As we’ve discussed before, there’s been talk of Biden supporting Trump’s Opportunity Zones program, so maybe not everything will be rolled back.
Time will tell.
Meanwhile, when it comes to housing …
Biden looks to give a big boost to homebuyers and builders
– CNBC, 1/19/21
“From home financing to home construction, Biden’s plans are focused on affordability. Here are some policies he could push for:
- $15,000 first-time homebuyer tax credit
- Urging big banks to get back into FHA lending
- Encouraging new construction of both single- and multifamily housing
- Strengthening the Community Reinvestment Act, which is intended to help low- and moderate-income areas.”
Of course, in our experience, programs designed to make things “more affordable” usually make them more expensive.
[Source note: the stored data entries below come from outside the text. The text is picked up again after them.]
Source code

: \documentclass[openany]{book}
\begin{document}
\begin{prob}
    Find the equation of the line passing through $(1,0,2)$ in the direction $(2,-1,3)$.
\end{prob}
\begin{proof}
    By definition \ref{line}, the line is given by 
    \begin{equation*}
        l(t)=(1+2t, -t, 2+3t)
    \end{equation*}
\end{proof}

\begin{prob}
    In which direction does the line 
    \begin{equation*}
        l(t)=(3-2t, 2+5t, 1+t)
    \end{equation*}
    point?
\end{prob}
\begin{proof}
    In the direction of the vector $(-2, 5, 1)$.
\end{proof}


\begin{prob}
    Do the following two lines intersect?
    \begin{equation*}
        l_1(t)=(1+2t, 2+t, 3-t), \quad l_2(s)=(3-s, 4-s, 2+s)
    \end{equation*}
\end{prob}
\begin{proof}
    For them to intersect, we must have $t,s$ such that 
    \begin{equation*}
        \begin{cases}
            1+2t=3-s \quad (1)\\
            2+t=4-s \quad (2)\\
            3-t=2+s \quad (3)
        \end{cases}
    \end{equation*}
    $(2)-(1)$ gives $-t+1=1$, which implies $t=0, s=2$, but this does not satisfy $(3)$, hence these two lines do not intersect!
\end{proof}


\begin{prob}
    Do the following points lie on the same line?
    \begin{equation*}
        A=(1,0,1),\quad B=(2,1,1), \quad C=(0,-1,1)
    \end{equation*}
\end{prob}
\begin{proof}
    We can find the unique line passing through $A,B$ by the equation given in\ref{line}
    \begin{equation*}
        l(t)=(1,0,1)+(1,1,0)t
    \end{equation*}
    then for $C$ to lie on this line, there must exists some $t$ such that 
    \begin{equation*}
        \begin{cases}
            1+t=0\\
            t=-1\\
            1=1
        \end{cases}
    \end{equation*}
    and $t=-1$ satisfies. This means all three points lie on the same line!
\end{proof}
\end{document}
Just look at college education.
But from an investing perspective, this has some potential ramifications …
First, more purchasing power driven into housing and specific markets could create an upward bid in those areas. Remember real estate is LOCAL.
On the other hand, if the building incentives increase inventory in a specific area, then additional supply could soften the bid from empowered demand.
Either way, there’s equity potential … either as a developer or an early investor … so watch how the policy rolls out in the context of the dynamics of your particular market.
Another consideration is if a Biden housing stimulus program successfully helps working class people buy homes, then it could reduce demand for rentals.
Of course, with so much negative pressure on jobs, we’re not holding our breath … but let’s see. Biden’s approach to virus control will play a big role too.
Obviously, there’s a LOT more to talk about, but these are some highlights.